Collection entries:

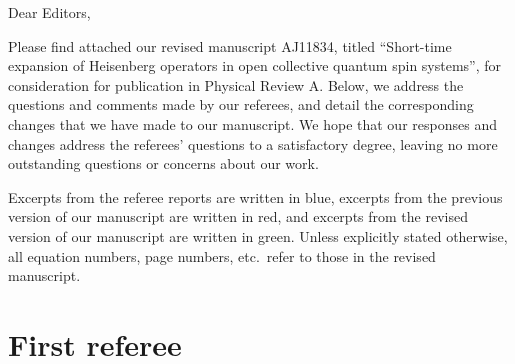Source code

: \documentclass[preprint,superscriptaddress]{revtex4-2}
\newcommand{\1}{\mathds{1}}
\newcommand{\blue}[1]{{\color{blue} #1}}
\newcommand{\red}[1]{{\color{red} #1}}
\newcommand{\green}[1]{{\color{ForestGreen} #1}}
\begin{document}
Dear Editors,

Please find attached our revised manuscript AJ11834, titled
``Short-time expansion of Heisenberg operators in open collective
quantum spin systems'', for consideration for publication in Physical
Review A.  Below, we address the questions and comments made by our
referees, and detail the corresponding changes that we have made to
our manuscript.  We hope that our responses and changes address the
referees' questions to a satisfactory degree, leaving no more
outstanding questions or concerns about our work.

Excerpts from the referee reports are written in \blue{blue}, excerpts
from the previous version of our manuscript are written in \red{red},
and excerpts from the revised version of our manuscript are written in
\green{green}.  Unless explicitly stated otherwise, all equation
numbers, page numbers, etc.~refer to those in the revised manuscript.

\section{First referee}
\end{document}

■ **Problem statement**:
The lines needed run from the first line of the records through the line containing "referees, and detail", both included. Restate them word for word, without pictures.

■ **Response area**:
Source code

: \documentclass[preprint,superscriptaddress]{revtex4-2}
\newcommand{\1}{\mathds{1}}
\newcommand{\blue}[1]{{\color{blue} #1}}
\newcommand{\red}[1]{{\color{red} #1}}
\newcommand{\green}[1]{{\color{ForestGreen} #1}}
\begin{document}
Dear Editors,

Please find attached our revised manuscript AJ11834, titled
``Short-time expansion of Heisenberg operators in open collective
quantum spin systems'', for consideration for publication in Physical
Review A.  Below, we address the questions and comments made by our
referees, and detail the corresponding changes that we have made to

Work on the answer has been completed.